AP - Aqui no Brasil quais foram as
conseqüências desta crise mundial e que fez o governo de Vargas para
amenizá-la?
RB - Para enfrentar a crise o governo dos Estados Unidos, cortou a compra de
artigos supérfluos de importação que pudessem ser dispensados, entre
eles o café do Brasil.
Com a perda do seu principal comprador,
a crise atingiu o Brasil. Os armazéns encontravam-se superlotados de café;
os fazendeiros não conseguiam vendê-lo, e conseqüentemente, não
pagavam os seus credores, formando uma cadeia de insolvência que levou o
país à ourela da bancarrota. Do campo estendeu-se às cidades, afetando
as indústrias que, fechadas, deixaram milhares de operários sem
empregos. Nordestinos de todos os Estados começaram fazer a viagem de
volta às suas terras.
Mais de 72
milhões de sacas de café foram queimadas pelo governo de Vargas,
tentando segurar o preço do Produto.
AP - Como era o Brasil nesta época?
RB - O Brasil era um País semifeudal onde em cada estado dominavam as
oligarquias. Nas cidades do Nordeste representadas pelos coronéis. A
maior parte das ruas das cidades do nordeste possuiu nomes de coronéis do
passado e Conquista é um exemplo típico.
Os destinos do Brasil eram decididos na
rua do Ouvidor e nos cassinos e prostíbulos do Rio.
O Brasil importava tudo.
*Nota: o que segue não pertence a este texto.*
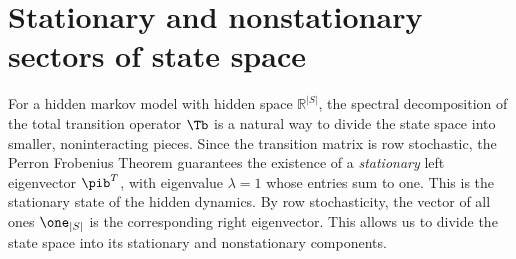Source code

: \documentclass{article}
\begin{document}
\section{Stationary and nonstationary sectors of state space}
For a hidden markov model with hidden space $\mathbb{R}^{|S|}$, the spectral decomposition of the total transition operator $\Tb$ is a natural way to divide the state space into smaller, noninteracting pieces. Since the transition matrix is row stochastic, the Perron Frobenius Theorem guarantees the existence of a \textit{stationary} left eigenvector $\pib^T$, with eigenvalue $\lambda =1$ whose entries sum to one. This is the stationary state of the hidden dynamics. By row stochasticity, the vector of all ones $\one_{|S|}$ is the corresponding right eigenvector. This allows us to divide the state space into its stationary and nonstationary components. 

\section{}
\end{document}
As nossas
ferramentas vinham da Inglaterra e da Alemanha. O tecido para as roupas,
vinha da Inglaterra. E para as festas da burguesia carioca importava-se
gelo para fazer sorvetes.
A picaretagem internacional prevalecia
de norte a sul e no Nordeste os coronéis possuíam as casas de fazendas
decoradas com mármore italiano, havia pianos Pleyel, lustres de Murano,
cristais de bucarat e os últimos modelos de carros fabricados nos Estados
Unidos. Os filhos estudavam na Europa.
A fina flor da sociedade guardava em
suas residências libras esterlinas que era a moeda para grandes transações
comerciais.
AP - E os políticos o que faziam?
RB - Pressionado pela nova elite, Getúlio Vargas tratou de salvar os barões
da cafeicultura. Ocorreu que a crise de 1929 deu um golpe de morte nos
fazendeiros de café; às terras destes barões começaram a passar para
antigos empregados das fazendas, colonos e pequenos agricultores.
Principiava a surgir a pequena propriedade com uma diversidade agrícola
muito grande, além de café. A burguesia da cafeicultura ficou assombrada
e obrigou Getúlio a assinar um decreto, perdoando a metade das dívidas
dos cafeicultores e dando prazos enormes, praticamente sem juros, para
pagamento da outra metade. O pretexto era salvar a cafeicultura, responsável
pela economia do país. A medida salvou os cafeicultores e arruinou a
cafeicultura brasileira que ficou até hoje sem uma boa tecnologia e
sempre em déficit.
O costume do perdão da dívida
prolongou-se até os dias de hoje, enriquecendo muitos.
Perdeu-se a melhor oportunidade para
uma reforma agrária neste país. E o problema da posse da terra
estendeu-se até aos nossos dias.
AP - Como surgiu a idéia de
escrever este livro?
RB - A idéia de escrever este livro veio quando eu estava trabalhando no
Piauí. Há quase vinte anos. Fazia pesquisa de geofísica aplicada à
mineração para firmas de São Paulo. Eu morava em um hotel na
cidadezinha de Afrânio, em Pernambuco, próxima à fronteira da Bahia e
do Piauí. Aí nas noites enluaradas do sertão, ouvi fragmentos da
historia de Pau de Colher, por pessoas que por ali transitavam. Comecei
então a ficar interessado pelo assunto, e fui a Pau de Colher. Era Natal.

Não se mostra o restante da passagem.